This week we are reading about CVS’s buying of Centene’s divested Illinois Medicare Advantage plan and the low amount of Medicare beneficiaries that switch plans during the open enrollment period.
CVS To Buy Centene’s Divested Illinois Medicare Advantage Plan | Forbes | December 2, 2019
CVS Health will buy Medicaid and Medicare Advantage lines of business owned by Centene in Illinois as part of a divestiture needed by Centene to win approval of its WellCare Health Plans acquisition.
The divestiture by Centene of its IlliniCare Health Plan subsidiary is the latest effort by the health insurance companies to win over regulators to their merger. The merger has already “received approvals from insurance and health care departments from 26 states,” Centene said Monday.
“The transaction entails the sale of Centene’s Medicaid and Medicare Advantage lines of business in Illinois,” Centene said Monday in a statement announcing the divestiture. “Centene will retain IlliniCare’s Medicare-Medicaid Alignment Initiative (“MMAI”) business and IlliniCare’s statewide YouthCare foster care contract, set to commence in February 2020. Centene’s Ambetter business in Illinois is not affected.”
Financial terms of the IlliniCare transaction weren’t disclosed Monday.
No Itch to Switch: Few Medicare Beneficiaries Switch Plans During the Open Enrollment Period | KFF | December 2, 2019
Each year, Medicare beneficiaries in private Medicare Advantage plans and Part D stand-alone prescription drug plans (PDPs) have the opportunity to change plans during the annual open enrollment period (October 15 to December 7). Medicare’s private plans vary significantly from each other and can change from one year to the next, which can have a significant impact on enrollees’ coverage and costs. The Centers for Medicaid & Medicare Services (CMS) encourages beneficiaries to shop for Medicare Advantage and prescription drug plans to potentially save money on prescriptions or get new benefits.

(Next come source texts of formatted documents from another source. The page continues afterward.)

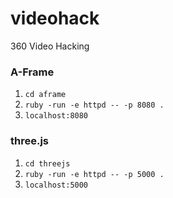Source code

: # videohack
360 Video Hacking

### A-Frame
1. `cd aframe`
1. `ruby -run -e httpd -- -p 8080 .`
1. `localhost:8080`

### three.js
1. `cd threejs`
1. `ruby -run -e httpd -- -p 5000 .`
1. `localhost:5000`

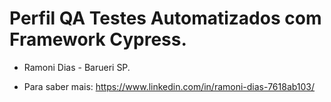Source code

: # Perfil QA Testes Automatizados com Framework Cypress. 
* Ramoni Dias - Barueri SP.

* Para saber mais: https://www.linkedin.com/in/ramoni-dias-7618ab103/
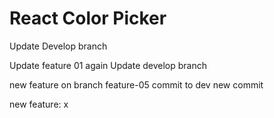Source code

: # React Color Picker

Update Develop branch

Update feature 01 again
Update develop branch

new feature on branch feature-05
commit to dev
new commit

new feature: x
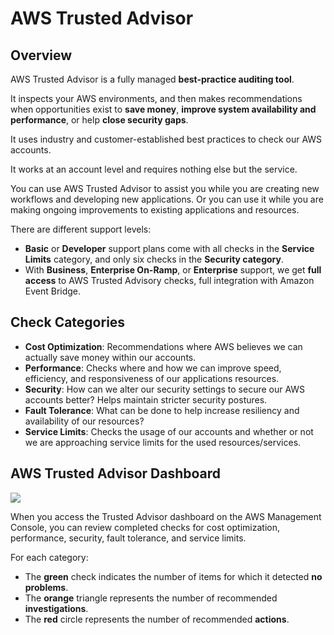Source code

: # AWS Trusted Advisor

## Overview

AWS Trusted Advisor is a fully managed **best-practice auditing tool**.

It inspects your AWS environments, and then makes recommendations when opportunities exist to **save money**, **improve system availability and performance**, or help **close security gaps**.

It uses industry and customer-established best practices to check our AWS accounts.

It works at an account level and requires nothing else but the service.

You can use AWS Trusted Advisor to assist you while you are creating new workflows and developing new applications. Or you can use it while you are making ongoing improvements to existing applications and resources.

There are different support levels:
- **Basic** or **Developer** support plans come with all checks in the **Service Limits** category, and only six checks in the **Security category**.
- With **Business**, **Enterprise On-Ramp**, or **Enterprise** support, we get **full access** to AWS Trusted Advisory checks, full integration with Amazon Event Bridge.


## Check Categories

- **Cost Optimization**: Recommendations where AWS believes we can actually save money within our accounts.
- **Performance**: Checks where and how we can improve speed, efficiency, and responsiveness of our applications resources.
- **Security**: How can we alter our security settings to secure our AWS accounts better? Helps maintain stricter security postures.
- **Fault Tolerance**: What can be done to help increase resiliency and availability of our resources?
- **Service Limits**: Checks the usage of our accounts and whether or not we are approaching service limits for the used resources/services.


## AWS Trusted Advisor Dashboard

![](https://d1.awsstatic.com/support/jp/Trusted%20Advisor%20best%20practice%20checks%20categories.76a13b0b2bf982c874d0d03e6138b7b73e45680c.png)

When you access the Trusted Advisor dashboard on the AWS Management Console, you can review completed checks for cost optimization, performance, security, fault tolerance, and service limits.

For each category:

- The **green** check indicates the number of items for which it detected **no problems**.
- The **orange** triangle represents the number of recommended **investigations**.
- The **red** circle represents the number of recommended **actions**.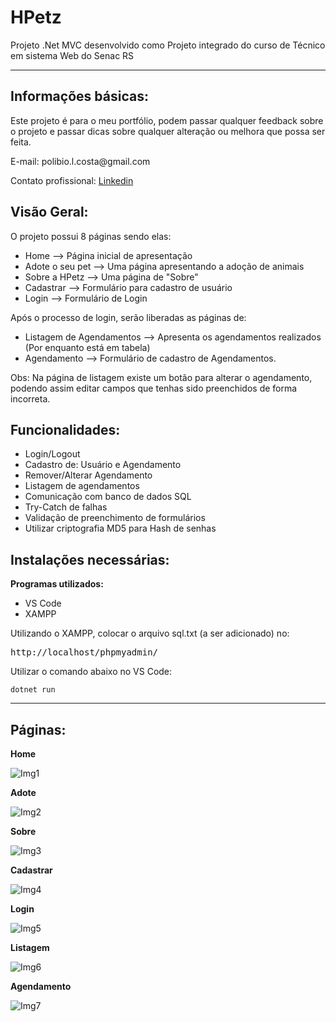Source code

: # HPetz
Projeto .Net MVC desenvolvido como Projeto integrado do curso de Técnico em sistema Web do Senac RS 
<hr>

## Informações básicas:

<p>Este projeto é para o meu portfólio, podem passar qualquer feedback sobre o projeto e passar dicas sobre qualquer alteração ou melhora que possa ser feita.</p>
<p>E-mail: polibio.l.costa@gmail.com</p>
<p>Contato profissional: <a href="https://www.linkedin.com/in/polibio-lins/">Linkedin<a/></p>

## Visão Geral:
  
<p>O projeto possui 8 páginas sendo elas:<p>
  
+ Home               --> Página inicial de apresentação
+ Adote o seu pet    --> Uma página apresentando a adoção de animais
+ Sobre a HPetz      --> Uma página de "Sobre"
+ Cadastrar          --> Formulário para cadastro de usuário
+ Login              --> Formulário de Login

<p> Após o processo de login, serão liberadas as páginas de:</p>

+ Listagem de Agendamentos --> Apresenta os agendamentos realizados (Por enquanto está em tabela)
+ Agendamento              --> Formulário de cadastro de Agendamentos.

<p> Obs: Na página de listagem existe um botão para alterar o agendamento, podendo assim editar campos que tenhas sido preenchidos de forma incorreta.</p>

## Funcionalidades:

+ Login/Logout
+ Cadastro de: Usuário e Agendamento
+ Remover/Alterar Agendamento
+ Listagem de agendamentos
+ Comunicação com banco de dados SQL
+ Try-Catch de falhas
+ Validação de preenchimento de formulários
+ Utilizar criptografia MD5 para Hash de senhas

## Instalações necessárias:

<p><strong>Programas utilizados:</strong></p>

+ VS Code
+ XAMPP

<p> Utilizando o XAMPP, colocar o arquivo sql.txt (a ser adicionado) no: <pre>http://localhost/phpmyadmin/</pre></p> 

<p>Utilizar o comando abaixo no VS Code:</p>

<pre><code>dotnet run</code></pre>

<hr>

## Páginas:

<p><strong>Home</strong></p>

![Img1](https://user-images.githubusercontent.com/60347748/152258995-5a639bd0-f2db-438a-990c-972cbb91a701.png)

<p><strong>Adote</strong></p>

![Img2](https://user-images.githubusercontent.com/60347748/152266615-395a6efd-76a3-43b0-a540-6c4784406a2c.png)

<p><strong>Sobre</strong></p>

![Img3](https://user-images.githubusercontent.com/60347748/152267164-7c307853-e304-4180-b1c9-5b2c998ae34b.png)

<p><strong>Cadastrar</strong></p>

![Img4](https://user-images.githubusercontent.com/60347748/152267167-56ae704e-3fa0-4f0c-b6c4-4a1c09a7b74b.png)

<p><strong>Login</strong></p>

![Img5](https://user-images.githubusercontent.com/60347748/152267170-2076c3ad-1f2e-457d-94d3-699ccb10280a.png)

<p><strong>Listagem</strong></p>

![Img6](https://user-images.githubusercontent.com/60347748/152267172-e7956bac-c68b-484e-b7c2-79b579d5a1db.png)

<p><strong>Agendamento</strong></p>

![Img7](https://user-images.githubusercontent.com/60347748/152267173-fd9cb86d-30f0-467d-b896-1c2a53938b62.png)

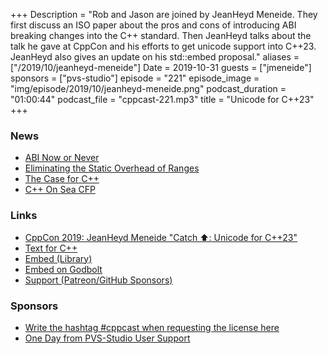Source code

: +++
Description = "Rob and Jason are joined by JeanHeyd Meneide. They first discuss an ISO paper about the pros and cons of introducing ABI breaking changes into the C++ standard. Then JeanHeyd talks about the talk he gave at CppCon and his efforts to get unicode support into C++23. JeanHeyd also gives an update on his std::embed proposal."
aliases = ["/2019/10/jeanheyd-meneide"]
Date = 2019-10-31
guests = ["jmeneide"]
sponsors = ["pvs-studio"]
episode = "221"
episode_image = "img/episode/2019/10/jeanheyd-meneide.png"
podcast_duration = "01:00:44"
podcast_file = "cppcast-221.mp3"
title = "Unicode for C++23"
+++

### News ###

 - [ABI Now or Never](http://www.open-std.org/jtc1/sc22/wg21/docs/papers/2019/p1863r0.pdf)
 - [Eliminating the Static Overhead of Ranges](https://vector-of-bool.github.io/2019/10/21/rngs-static-ovr.html)
 - [The Case for C++](https://itnext.io/the-case-for-c-4122a5b47130)
 - [C++ On Sea CFP](https://cfp.cpponsea.uk/)

### Links ###

 - [CppCon 2019: JeanHeyd Meneide "Catch ⬆️: Unicode for C++23"](https://www.youtube.com/watch?v=BdUipluIf1E&)
 - [Text for C++](https://thephd.github.io/portfolio/text)
 - [Embed (Library)](https://github.com/ThePhD/embed)
 - [Embed on Godbolt](https://godbolt.org/z/PPAWM0)
 - [Support (Patreon/GitHub Sponsors)](https://thephd.github.io/support/)
 
### Sponsors ###

- [Write the hashtag #cppcast when requesting the license here](https://www.viva64.com/en/pvs-studio-download/)
- [One Day from PVS-Studio User Support](https://www.viva64.com/en/b/0671/)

Understanding how Medicare private plan markets are working is increasingly important for both beneficiaries and the Medicare program overall. Many presidential candidates and policymakers have proposed establishing a public program, modeled on Medicare, to expand coverage, while others want to expand the role of private plans within Medicare itself. To inform these discussions, this analysis examines the share of people enrolled in Medicare Advantage prescription drug plans (MA-PDs) and PDPs who switched plans for the following year during the open enrollment periods between 2007 and 2016, the most current year available for analysis of Medicare private plan switching rates. This analysis excludes enrollees with low-income subsidies; more detailed methods are described below.